Initially, I was mixing cyclop-eez dry (I ordered the freeze dried by mistake) with Soilent Green but wasn't able to get enough mixed in and still keep the gel properties of the Repashy. When I was ready to order the Cyclop-eez gel, I found Spawn and Grow. Knowing my level of satisfaction with the several other Repashy product I use, I decided to give it a try. I have only really begun doing research on this subject, and hope to have a better idea in the near future. I have subscribed to this thread and will post updates as they come.


----------



## frogparty (Dec 27, 2007)

the cyclop-eez gel I have been using is now discontinued, so Ill be looking for alternatives

I still have 40+ packets left, so thats probably good enough to raise this seasons crop of tadpoles


----------



## froggorf (Nov 22, 2008)

frogparty said:


> the cyclop-eez gel I have been using is now discontinued, so Ill be looking for alternatives
> 
> I still have 40+ packets left, so thats probably good enough to raise this seasons crop of tadpoles


I take it you're not using the instant ocean product then?


----------



## aspidites73 (Oct 2, 2012)

That's a bummer.

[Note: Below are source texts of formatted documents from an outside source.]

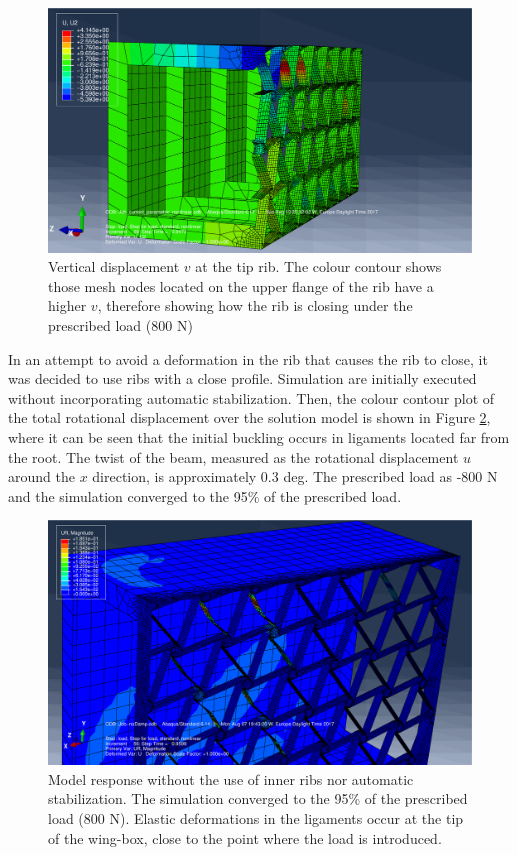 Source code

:     \begin{figure}[!htpb]
      \centering
      \includegraphics[width=0.8 \textwidth]{figures/result-model/closeOfRib-800N}
      \caption[Vertical displacement $v$ at the tip rib]{Vertical displacement $v$ at the tip rib. The colour contour shows those mesh nodes located on the upper flange of the rib have a higher $v$, therefore showing how the rib is closing under the prescribed load (800 N)}\label{fig:closeOfRib-800N}
    \end{figure}

    In an attempt to avoid a deformation in the rib that causes the rib to close, it was decided to use ribs with a close profile. Simulation are initially executed without incorporating automatic stabilization. Then, the colour contour plot of the total rotational displacement over the solution model is shown in Figure \ref{fig:normalCaseNoDampNoInnerRibs_800N}, where it can be seen that the initial buckling occurs in ligaments located far from the root. The twist of the beam, measured as the rotational displacement $u$ around the $x$ direction, is approximately 0.3 deg. The prescribed load as -800 N and the simulation converged to the 95\% of the prescribed load.

    \begin{figure}[!htpb]
      \centering
      \includegraphics[width=0.8 \textwidth]{figures/result-model/normalCaseNoDampNoInnerRibs_800N}
      \caption[Model response without the use of inner ribs nor automatic stabilization]{Model response without the use of inner ribs nor automatic stabilization. The simulation converged to the 95\% of the prescribed load (800 N). Elastic deformations in the ligaments occur at the tip of the wing-box, close to the point where the load is introduced.}\label{fig:normalCaseNoDampNoInnerRibs_800N}
    \end{figure}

I'm going to reach out to Allen about the crude analysis of the Spawn and Grow. It doesn't account for a large percentage of the product, and I'm curious what it may be. I know extrathyroidal Iodine has a well documented benefit in Amphibian metamorphasis, and the Omega 3 fatty acid content in Cyclop-eez is very attractive but, Spawn and Grow also uses Squid Meal, Krill Meal, and Fish Meal. These must also include Iodine and Omega 3 acids.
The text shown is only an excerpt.